» **TASK INSTRUCTIONS**
Return only how many lines in the data include the string "watch".
---
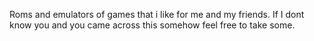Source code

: Roms and emulators of games that i like for me and my friends. If I dont know you and you came across this somehow feel free to take some.
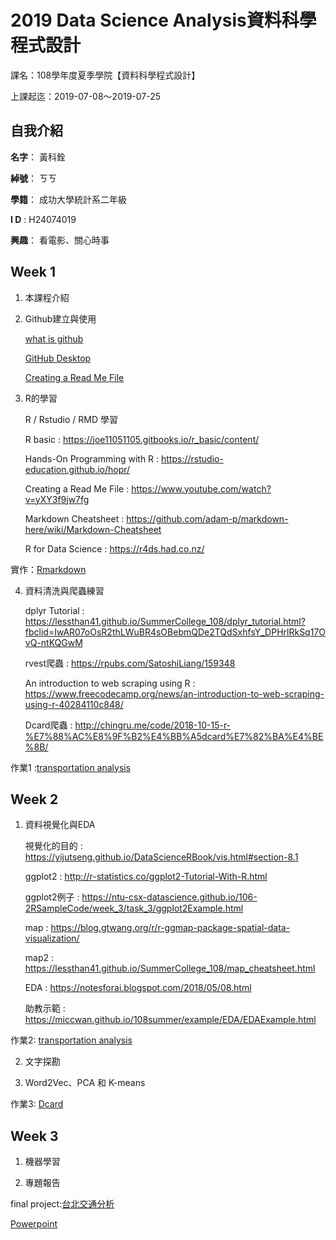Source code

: # 2019 Data Science Analysis資料科學程式設計

課名：108學年度夏季學院【資料科學程式設計】

上課起迄：2019-07-08～2019-07-25

## 自我介紹

**名字**： 黃科銓

**綽號**： ㄎㄎ

**學籍**： 成功大學統計系二年級

**I D** : H24074019

**興趣**： 看電影、關心時事



## Week 1

1. 本課程介紹

2. Github建立與使用

	[what is github](https://www.youtube.com/watch?v=w3jLJU7DT5E)

	[GitHub Desktop](https://www.youtube.com/watch?v=ci3W1T88mzw)

	[Creating a Read Me File](https://www.youtube.com/watch?v=yXY3f9jw7fg)

3. R的學習

	R / Rstudio / RMD 學習

	R basic : https://joe11051105.gitbooks.io/r_basic/content/

	Hands-On Programming with R : https://rstudio-education.github.io/hopr/

	Creating a Read Me File : https://www.youtube.com/watch?v=yXY3f9jw7fg

	Markdown Cheatsheet : https://github.com/adam-p/markdown-here/wiki/Markdown-Cheatsheet

	R for Data Science : https://r4ds.had.co.nz/
	
實作：[Rmarkdown](https://kevinhuang102888.github.io/kevinhuang/week1/class1-1/demo.html)

4. 資料清洗與爬蟲練習

	dplyr Tutorial : https://lessthan41.github.io/SummerCollege_108/dplyr_tutorial.html?fbclid=IwAR07oOsR2thLWuBR4sOBebmQDe2TQdSxhfsY_DPHrlRkSq17OvQ-ntKQGwM

	rvest爬蟲 : https://rpubs.com/SatoshiLiang/159348

	An introduction to web scraping using R : https://www.freecodecamp.org/news/an-introduction-to-web-scraping-using-r-40284110c848/

	Dcard爬蟲 : http://chingru.me/code/2018-10-15-r-%E7%88%AC%E8%9F%B2%E4%BB%A5dcard%E7%82%BA%E4%BE%8B/

作業1 :[transportation analysis](https://kevinhuang102888.github.io/kevinhuang/week1/class1-2/transportation_analysis.html)

## Week 2

1. 資料視覺化與EDA

	視覺化的目的 : https://yijutseng.github.io/DataScienceRBook/vis.html#section-8.1

	ggplot2 : http://r-statistics.co/ggplot2-Tutorial-With-R.html

	ggplot2例子 : https://ntu-csx-datascience.github.io/106-2RSampleCode/week_3/task_3/ggplot2Example.html

	map : https://blog.gtwang.org/r/r-ggmap-package-spatial-data-visualization/

	map2 : https://lessthan41.github.io/SummerCollege_108/map_cheatsheet.html

	EDA : https://notesforai.blogspot.com/2018/05/08.html

	助教示範 : https://miccwan.github.io/108summer/example/EDA/EDAExample.html

作業2: [transportation analysis](https://kevinhuang102888.github.io/kevinhuang/week2/class2-1/HW2.html)

2. 文字探勘

	[rapply]:https://www.datacamp.com/community/tutorials/r-tutorial-apply-family

	[jieba]:https://qinwenfeng.com/jiebaR/worker-.html

	[文字雲]:https://ntu-csx-datascience.github.io/106-2RSampleCode/week_4/task_4/WordCloud-2.html

	[TF-IDF]:https://www.peculab.org/2019/05/21/tf-idf/

	[老師示範]:https://ntu-csx-datascience.github.io/106-2RSampleCode/week_6/course_6/PTTBoyGirl.html

	[學生示範]:https://github.com/kevinkevin556/STASD/blob/master/week_05/week_5_inclass_practice.ipynb

3. Word2Vec、PCA 和 K-means

	[word embedding]:https://medium.com/life-of-small-data-engineer/%E8%83%BD%E8%A2%AB%E9%9B%BB%E8%85%A6%E7%90%86%E8%A7%A3%E7%9A%84%E6%96%87%E5%AD%97-nlp-%E4%B8%80-word-embedding-4146267019cb

	[PCA概念]:https://youtu.be/4pnQd6jnCWk

	[K-means]:https://etrex.tw/flash/kMeansClustering/kMeansClustering2.html

	[SVR]:https://www.kaggle.com/azzion/svm-for-beginners-tutorial

	[共線圖]:https://pythondata.com/text-analytics-visualization/

	[熱點圖]:https://data-flair.training/blogs/python-heatmap-word-cloud/

作業3: [Dcard](https://kevinhuang102888.github.io/kevinhuang/week2/class2-2/Dcard.html)

## Week 3

1. 機器學習

	[機器學習套件]:https://www.analyticsvidhya.com/blog/2016/12/cheatsheet-scikit-learn-caret-package-for-python-r-respectively/

	[keras]:https://www.kdnuggets.com/2017/06/deep-learning-r-keras.html

	[Gradient descent]:https://eli.thegreenplace.net/2016/understanding-gradient-descent/

	[機器學習教學]:https://machinelearningmastery.com/machine-learning-in-r-step-by-step/

2. 專題報告

final project:[台北交通分析](https://kevinhuang102888.github.io/kevinhuang/week3/final%20project/taipei_accident)

[Powerpoint](https://drive.google.com/drive/folders/1e8Mc5JHs9BXaOnShZvtdLUD4_yQOdCQt)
---
» **ANSWER SPACE**
4